**Record excerpts:**
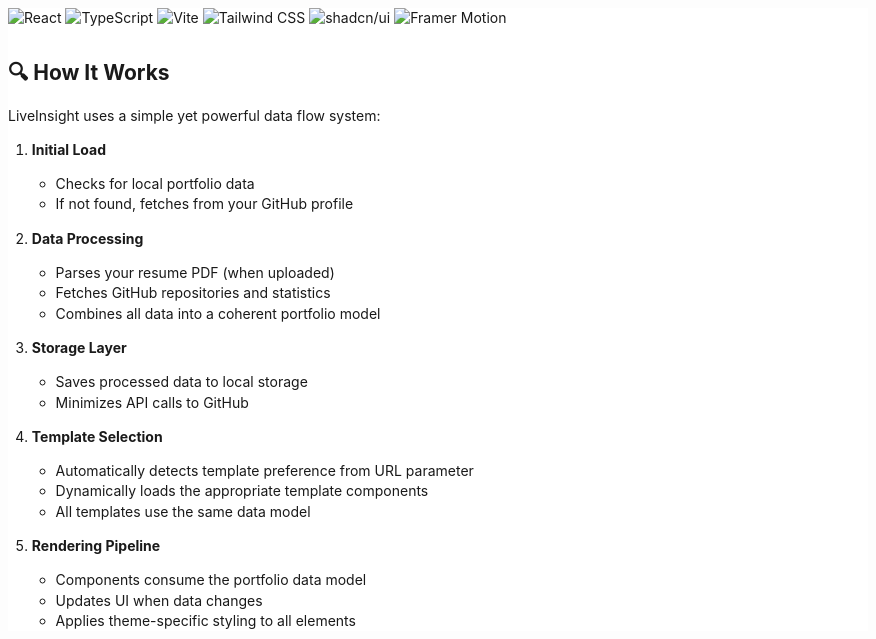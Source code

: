 ![React](https://img.shields.io/badge/-React-61DAFB?style=flat&logo=react&logoColor=black)
![TypeScript](https://img.shields.io/badge/-TypeScript-3178C6?style=flat&logo=typescript&logoColor=white)
![Vite](https://img.shields.io/badge/-Vite-646CFF?style=flat&logo=vite&logoColor=white)
![Tailwind CSS](https://img.shields.io/badge/-Tailwind%20CSS-06B6D4?style=flat&logo=tailwind-css&logoColor=white)
![shadcn/ui](https://img.shields.io/badge/-shadcn/ui-000000?style=flat&logo=shadcnui&logoColor=white)
![Framer Motion](https://img.shields.io/badge/-Framer%20Motion-0055FF?style=flat&logo=framer&logoColor=white)

## 🔍 How It Works

LiveInsight uses a simple yet powerful data flow system:

1. **Initial Load**
    - Checks for local portfolio data
    - If not found, fetches from your GitHub profile

2. **Data Processing**
    - Parses your resume PDF (when uploaded)
    - Fetches GitHub repositories and statistics
    - Combines all data into a coherent portfolio model

3. **Storage Layer**
    - Saves processed data to local storage
    - Minimizes API calls to GitHub

4. **Template Selection**
    - Automatically detects template preference from URL parameter
    - Dynamically loads the appropriate template components
    - All templates use the same data model

5. **Rendering Pipeline**
    - Components consume the portfolio data model
    - Updates UI when data changes
    - Applies theme-specific styling to all elements

<p align="center">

**The task:**
Write out every line from the data above that includes "shields".

**Answer box:**
: ![React](https://img.shields.io/badge/-React-61DAFB?style=flat&logo=react&logoColor=black)
![TypeScript](https://img.shields.io/badge/-TypeScript-3178C6?style=flat&logo=typescript&logoColor=white)
![Vite](https://img.shields.io/badge/-Vite-646CFF?style=flat&logo=vite&logoColor=white)
![Tailwind CSS](https://img.shields.io/badge/-Tailwind%20CSS-06B6D4?style=flat&logo=tailwind-css&logoColor=white)
![shadcn/ui](https://img.shields.io/badge/-shadcn/ui-000000?style=flat&logo=shadcnui&logoColor=white)
![Framer Motion](https://img.shields.io/badge/-Framer%20Motion-0055FF?style=flat&logo=framer&logoColor=white)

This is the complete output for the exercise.